Evolución política en la zona republicana

Tras el levantamiento, en la zona republicana surgieron comités revolucionarios locales dirigidos por anarquistas, socialistas o comunistas, que tomaban decisiones sin coordinación con el gobierno de Giral. Esto provocó desorganización política y militar, contribuyendo a la derrota final de la República.

Los anarquistas impulsaron la colectivización de tierras y fábricas, mientras comunistas y socialistas priorizaron la organización de la economía de guerra y pospusieron la revolución social. En octubre de 1936 el País Vasco obtuvo autonomía y en noviembre se integraron cuatro anarquistas en el gobierno, incluida Federica Montseny, primera mujer ministra en España.

Durante la guerra, el PCE, con apoyo soviético, fue ganando influencia en el gobierno y el ejército, especialmente tras la llegada de Negrín en mayo de 1937, disminuyendo el peso de los anarquistas.

Evolución política en la zona sublevada: los orígenes del Estado franquista

Al principio, los sublevados no tenían un plan político claro, pero tras el accidente del general Sanjurjo se buscó un mando único. En septiembre de 1936 Franco fue elegido máximo dirigente con poderes absolutos, asumiendo el título de generalísimo y jefe de gobierno en octubre. Su ascenso se debió a sus éxitos en África, su habilidad para conseguir apoyo extranjero y la ausencia de rivales.

Las primeras medidas de Franco buscaron desmontar la República y establecer un Estado autoritario al estilo fascista: anuló la Ley Agraria, prohibió partidos y sindicatos, creó un partido único (FET y de las JONS) con símbolos, himno y saludo propios, suprimió el derecho de huelga, eliminó la libertad de expresión y de prensa, abolió las autonomías y dictó leyes de represión política y contra masones y comunistas. Estas medidas consolidaron un Estado totalitario.

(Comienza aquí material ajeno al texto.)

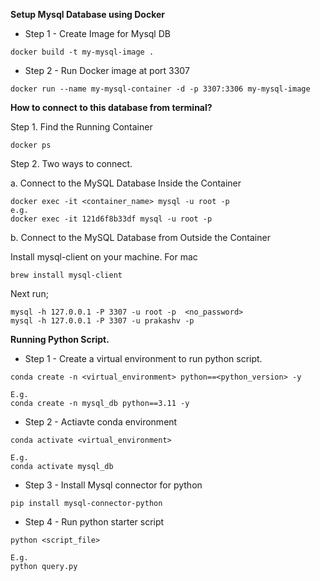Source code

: **Setup Mysql Database using Docker**

- Step 1 - Create Image for Mysql DB

```
docker build -t my-mysql-image .
```

- Step 2 - Run Docker image at port 3307

```
docker run --name my-mysql-container -d -p 3307:3306 my-mysql-image
```

**How to connect to this database from terminal?**

Step 1. Find the Running Container

```
docker ps
```

Step 2. Two ways to connect.

a. Connect to the MySQL Database Inside the Container

```
docker exec -it <container_name> mysql -u root -p
e.g.
docker exec -it 121d6f8b33df mysql -u root -p
```

b. Connect to the MySQL Database from Outside the Container

Install mysql-client on your machine.
For mac

```
brew install mysql-client
```

Next run;

```
mysql -h 127.0.0.1 -P 3307 -u root -p  <no_password>
mysql -h 127.0.0.1 -P 3307 -u prakashv -p
```

**Running Python Script.**

- Step 1 - Create a virtual environment to run python script.

```
conda create -n <virtual_environment> python==<python_version> -y

E.g.
conda create -n mysql_db python==3.11 -y
```

- Step 2 - Actiavte conda environment

```
conda activate <virtual_environment>

E.g.
conda activate mysql_db
```

- Step 3 - Install Mysql connector for python

```
pip install mysql-connector-python
```

- Step 4 - Run python starter script

```
python <script_file>

E.g.
python query.py
```
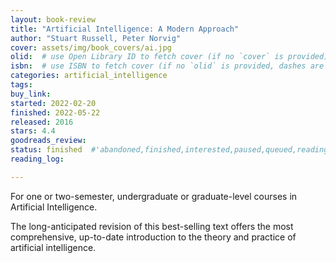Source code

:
 ```yaml
---
layout: book-review
title: "Artificial Intelligence: A Modern Approach"
author: "Stuart Russell, Peter Norvig"
cover: assets/img/book_covers/ai.jpg
olid:  # use Open Library ID to fetch cover (if no `cover` is provided)
isbn:  # use ISBN to fetch cover (if no `olid` is provided, dashes are optional)
categories: artificial_intelligence
tags: 
buy_link: 
started: 2022-02-20
finished: 2022-05-22
released: 2016
stars: 4.4
goodreads_review:
status: finished  #'abandoned,finished,interested,paused,queued,reading,reread'
reading_log:

---
```


For one or two-semester, undergraduate or graduate-level courses in Artificial Intelligence.

The long-anticipated revision of this best-selling text offers the most comprehensive, up-to-date introduction to the theory and practice of artificial intelligence.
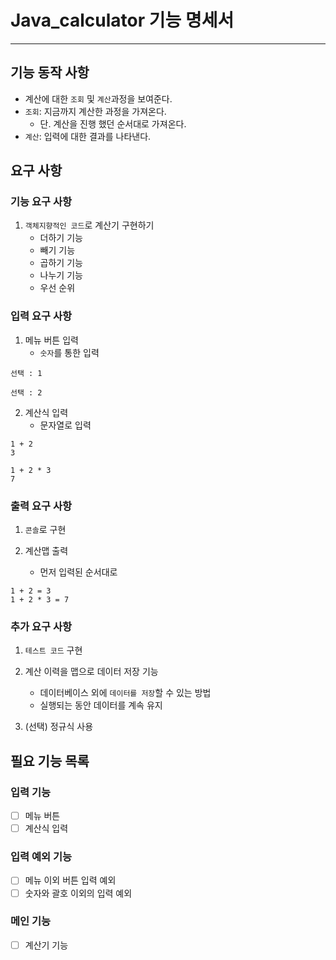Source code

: # Java_calculator 기능 명세서

---

## 기능 동작 사항
- 계산에 대한 `조회` 및 `계산`과정을 보여준다.
- `조회`: 지금까지 계산한 과정을 가져온다. 
  - 단. 계산을 진행 했던 순서대로 가져온다.
- `계산`: 입력에 대한 결과를 나타낸다.


## 요구 사항

### 기능 요구 사항
1. `객체지향적인 코드`로 계산기 구현하기
   - 더하기 기능
   - 빼기 기능
   - 곱하기 기능
   - 나누기 기능
   - 우선 순위

### 입력 요구 사항
1. 메뉴 버튼 입력
    - `숫자`를 통한 입력
```
선택 : 1

선택 : 2
```

2. 계산식 입력
    - 문자열로 입력
```
1 + 2
3

1 + 2 * 3
7
```

### 출력 요구 사항
1. `콘솔`로 구현

2. 계산맵 출력
    - 먼저 입력된 순서대로
```
1 + 2 = 3
1 + 2 * 3 = 7
```


### 추가 요구 사항
1. `테스트 코드` 구현

2. 계산 이력을 맵으로 데이터 저장 기능
    - 데이터베이스 외에 `데이터를 저장`할 수 있는 방법 
    - 실행되는 동안 데이터를 계속 유지

3. (선택) 정규식 사용


## 필요 기능 목록

### 입력 기능
- [ ] 메뉴 버튼
- [ ] 계산식 입력

### 입력 예외 기능
- [ ] 메뉴 이외 버튼 입력 예외
- [ ] 숫자와 괄호 이외의 입력 예외

### 메인 기능
- [ ] 계산기 기능
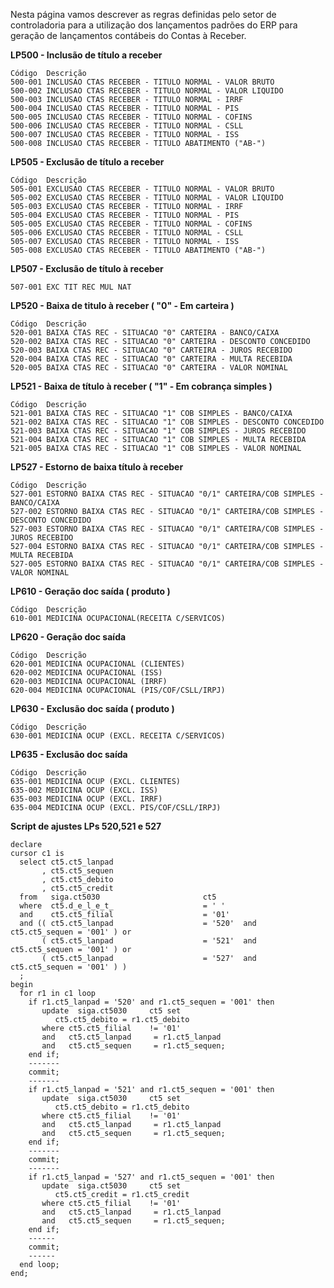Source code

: Nesta página vamos descrever as regras definidas pelo setor de controladoria para a utilização dos lançamentos padrões  do ERP para geração de lançamentos contábeis do Contas à Receber.

**LP500 - Inclusão de título a receber** 
```
Código	Descrição
500-001	INCLUSAO CTAS RECEBER - TITULO NORMAL - VALOR BRUTO 
500-002	INCLUSAO CTAS RECEBER - TITULO NORMAL - VALOR LIQUIDO  
500-003	INCLUSAO CTAS RECEBER - TITULO NORMAL - IRRF  
500-004	INCLUSAO CTAS RECEBER - TITULO NORMAL - PIS     
500-005	INCLUSAO CTAS RECEBER - TITULO NORMAL - COFINS  
500-006	INCLUSAO CTAS RECEBER - TITULO NORMAL - CSLL  
500-007	INCLUSAO CTAS RECEBER - TITULO NORMAL - ISS     
500-008	INCLUSAO CTAS RECEBER - TITULO ABATIMENTO ("AB-") 
```
**LP505 - Exclusão de título a receber** 
```
Código	Descrição
505-001	EXCLUSAO CTAS RECEBER - TITULO NORMAL - VALOR BRUTO    
505-002	EXCLUSAO CTAS RECEBER - TITULO NORMAL - VALOR LIQUIDO 
505-003	EXCLUSAO CTAS RECEBER - TITULO NORMAL - IRRF  
505-004	EXCLUSAO CTAS RECEBER - TITULO NORMAL - PIS     
505-005	EXCLUSAO CTAS RECEBER - TITULO NORMAL - COFINS 
505-006	EXCLUSAO CTAS RECEBER - TITULO NORMAL - CSLL  
505-007	EXCLUSAO CTAS RECEBER - TITULO NORMAL - ISS 
505-008	EXCLUSAO CTAS RECEBER - TITULO ABATIMENTO ("AB-") 
```
**LP507 - Exclusão de título à receber**  
```
507-001	EXC TIT REC MUL NAT  
```

**LP520 - Baixa de titulo à receber ( "0" - Em carteira )** 
```
Código	Descrição
520-001	BAIXA CTAS REC - SITUACAO "0" CARTEIRA - BANCO/CAIXA   
520-002	BAIXA CTAS REC - SITUACAO "0" CARTEIRA - DESCONTO CONCEDIDO 
520-003	BAIXA CTAS REC - SITUACAO "0" CARTEIRA - JUROS RECEBIDO  
520-004	BAIXA CTAS REC - SITUACAO "0" CARTEIRA - MULTA RECEBIDA 
520-005	BAIXA CTAS REC - SITUACAO "0" CARTEIRA - VALOR NOMINAL  
```
**LP521 - Baixa de título à receber ( "1" - Em cobrança simples )**
```
Código	Descrição
521-001	BAIXA CTAS REC - SITUACAO "1" COB SIMPLES - BANCO/CAIXA        
521-002	BAIXA CTAS REC - SITUACAO "1" COB SIMPLES - DESCONTO CONCEDIDO 
521-003	BAIXA CTAS REC - SITUACAO "1" COB SIMPLES - JUROS RECEBIDO   
521-004	BAIXA CTAS REC - SITUACAO "1" COB SIMPLES - MULTA RECEBIDA  
521-005	BAIXA CTAS REC - SITUACAO "1" COB SIMPLES - VALOR NOMINAL    
```
**LP527 - Estorno de baixa título à receber**
```
Código	Descrição
527-001	ESTORNO BAIXA CTAS REC - SITUACAO "0/1" CARTEIRA/COB SIMPLES - BANCO/CAIXA   
527-002	ESTORNO BAIXA CTAS REC - SITUACAO "0/1" CARTEIRA/COB SIMPLES - DESCONTO CONCEDIDO 
527-003	ESTORNO BAIXA CTAS REC - SITUACAO "0/1" CARTEIRA/COB SIMPLES - JUROS RECEBIDO  
527-004	ESTORNO BAIXA CTAS REC - SITUACAO "0/1" CARTEIRA/COB SIMPLES - MULTA RECEBIDA  
527-005	ESTORNO BAIXA CTAS REC - SITUACAO "0/1" CARTEIRA/COB SIMPLES - VALOR NOMINAL    
```
**LP610 - Geração doc saída ( produto )**
```
Código	Descrição
610-001	MEDICINA OCUPACIONAL(RECEITA C/SERVICOS)  
```
**LP620 - Geração doc saída**
```
Código	Descrição
620-001	MEDICINA OCUPACIONAL (CLIENTES) 
620-002	MEDICINA OCUPACIONAL (ISS)      
620-003	MEDICINA OCUPACIONAL (IRRF)         
620-004	MEDICINA OCUPACIONAL (PIS/COF/CSLL/IRPJ)  
```
**LP630 - Exclusão doc saída ( produto )**
```
Código	Descrição
630-001	MEDICINA OCUP (EXCL. RECEITA C/SERVICOS) 
```

**LP635 - Exclusão doc saída**
```
Código	Descrição
635-001	MEDICINA OCUP (EXCL. CLIENTES)  
635-002	MEDICINA OCUP (EXCL. ISS)      
635-003	MEDICINA OCUP (EXCL. IRRF)    
635-004	MEDICINA OCUP (EXCL. PIS/COF/CSLL/IRPJ) 
```

**Script de ajustes LPs 520,521 e 527**
```
declare
cursor c1 is
  select ct5.ct5_lanpad
       , ct5.ct5_sequen
       , ct5.ct5_debito
       , ct5.ct5_credit
  from   siga.ct5030                       ct5
  where  ct5.d_e_l_e_t_                    = ' '
  and    ct5.ct5_filial                    = '01'
  and (( ct5.ct5_lanpad                    = '520'  and  ct5.ct5_sequen = '001' ) or
       ( ct5.ct5_lanpad                    = '521'  and  ct5.ct5_sequen = '001' ) or
       ( ct5.ct5_lanpad                    = '527'  and  ct5.ct5_sequen = '001' ) )
  ;     
begin
  for r1 in c1 loop
    if r1.ct5_lanpad = '520' and r1.ct5_sequen = '001' then
       update  siga.ct5030     ct5 set
          ct5.ct5_debito = r1.ct5_debito
       where ct5.ct5_filial    != '01'   
       and   ct5.ct5_lanpad     = r1.ct5_lanpad
       and   ct5.ct5_sequen     = r1.ct5_sequen;       
    end if;  
    -------
    commit;
    -------
    if r1.ct5_lanpad = '521' and r1.ct5_sequen = '001' then
       update  siga.ct5030     ct5 set
          ct5.ct5_debito = r1.ct5_debito
       where ct5.ct5_filial    != '01'   
       and   ct5.ct5_lanpad     = r1.ct5_lanpad
       and   ct5.ct5_sequen     = r1.ct5_sequen;       
    end if;  
    -------
    commit;
    -------
    if r1.ct5_lanpad = '527' and r1.ct5_sequen = '001' then
       update  siga.ct5030     ct5 set
          ct5.ct5_credit = r1.ct5_credit
       where ct5.ct5_filial    != '01'   
       and   ct5.ct5_lanpad     = r1.ct5_lanpad
       and   ct5.ct5_sequen     = r1.ct5_sequen;       
    end if;  
    ------
    commit;
    ------    
  end loop;
end;  
```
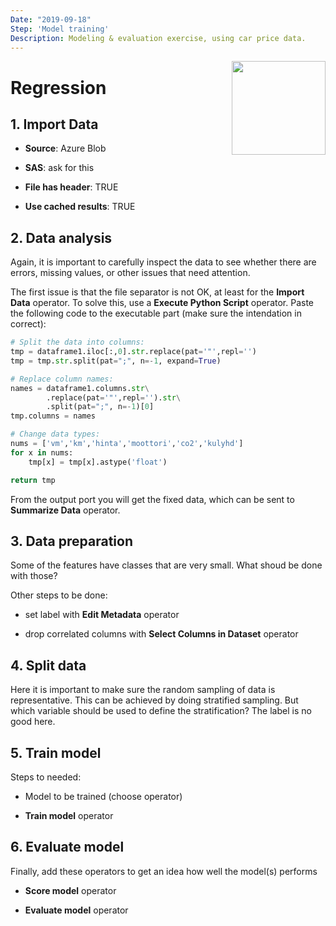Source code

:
 ```yaml
---
Date: "2019-09-18"
Step: 'Model training'
Description: Modeling & evaluation exercise, using car price data.
---
```


<img src="https://encrypted-tbn0.gstatic.com/images?q=tbn:ANd9GcRe28kRsvMfHCz-rQz5oZgtVJhks1S6_W5W0WRcudlJf3_WVS5J" width="150" style="float:right;"/>

# Regression

## 1. Import Data

- __Source__: Azure Blob

- __SAS__: ask for this

- __File has header__: TRUE

- __Use cached results__: TRUE

## 2. Data analysis

<p>Again, it is important to carefully inspect the data to see 
whether there are errors, missing values, or other issues that 
need attention.</p>

<p>The first issue is that the file separator is not OK, at 
least for the <b>Import Data</b> operator. To solve this,
use a <b>Execute Python Script</b> operator. Paste the following
code to the executable part (make sure the intendation in correct):</p>

```python
# Split the data into columns:
tmp = dataframe1.iloc[:,0].str.replace(pat='"',repl='')
tmp = tmp.str.split(pat=";", n=-1, expand=True)

# Replace column names:
names = dataframe1.columns.str\
        .replace(pat='"',repl='').str\
        .split(pat=";", n=-1)[0]
tmp.columns = names

# Change data types:
nums = ['vm','km','hinta','moottori','co2','kulyhd']
for x in nums:
    tmp[x] = tmp[x].astype('float')

return tmp
```

<p>From the output port you will get the fixed data, which
can be sent to <b>Summarize Data</b> operator.</p>

## 3. Data preparation
<p>Some of the features have classes that are very small.
What shoud be done with those?</p>

Other steps to be done: 

- set label with <b>Edit Metadata</b> operator 

- drop correlated columns with <b>Select Columns in Dataset</b> operator

## 4. Split data
<p>Here it is important to make sure the random sampling of 
data is representative. This can be achieved by doing stratified
sampling. But which variable should be used to define the 
stratification? The label is no good here.</p>

## 5. Train model
Steps to needed:

- Model to be trained (choose operator)

- <b>Train model</b> operator

## 6. Evaluate model
Finally, add these operators to get an idea how well the model(s) performs

- <b>Score model</b> operator

- <b>Evaluate model</b> operator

Consecuencias de la guerra

Demográficas

Murieron unos 250.000 españoles y 25.000 extranjeros en combate y ejecuciones. Sumando hambre, enfermedades, no nacidos y emigrados, las pérdidas podrían alcanzar entre 750.000 y 1.000.000 de personas de una población de 24 millones.

Económicas

La producción agrícola bajó un 20%, la ganadera se redujo entre un tercio y la mitad, y la industrial cayó un 30%. Se destruyeron infraestructuras, viviendas y transporte; la renta nacional tardó hasta 1959 en recuperarse. La deuda de guerra y la falta de reservas dificultaron la reconstrucción.

Sociales

El hambre y el racionamiento generaron acaparamiento y mercado negro. La depuración de funcionarios, la represión y la persecución política impidieron la reconciliación. El exilio afectó a profesionales cualificados: 450.000 refugiados en Francia, 22.000 en México (aportando al desarrollo cultural y educativo) y 8.000 en la U.R.S.S., incluyendo niños evacuados y miembros del PCE. Muchos exiliados sufrieron deportaciones, encarcelamientos o colaboraron en la resistencia durante la Segunda Guerra Mundial.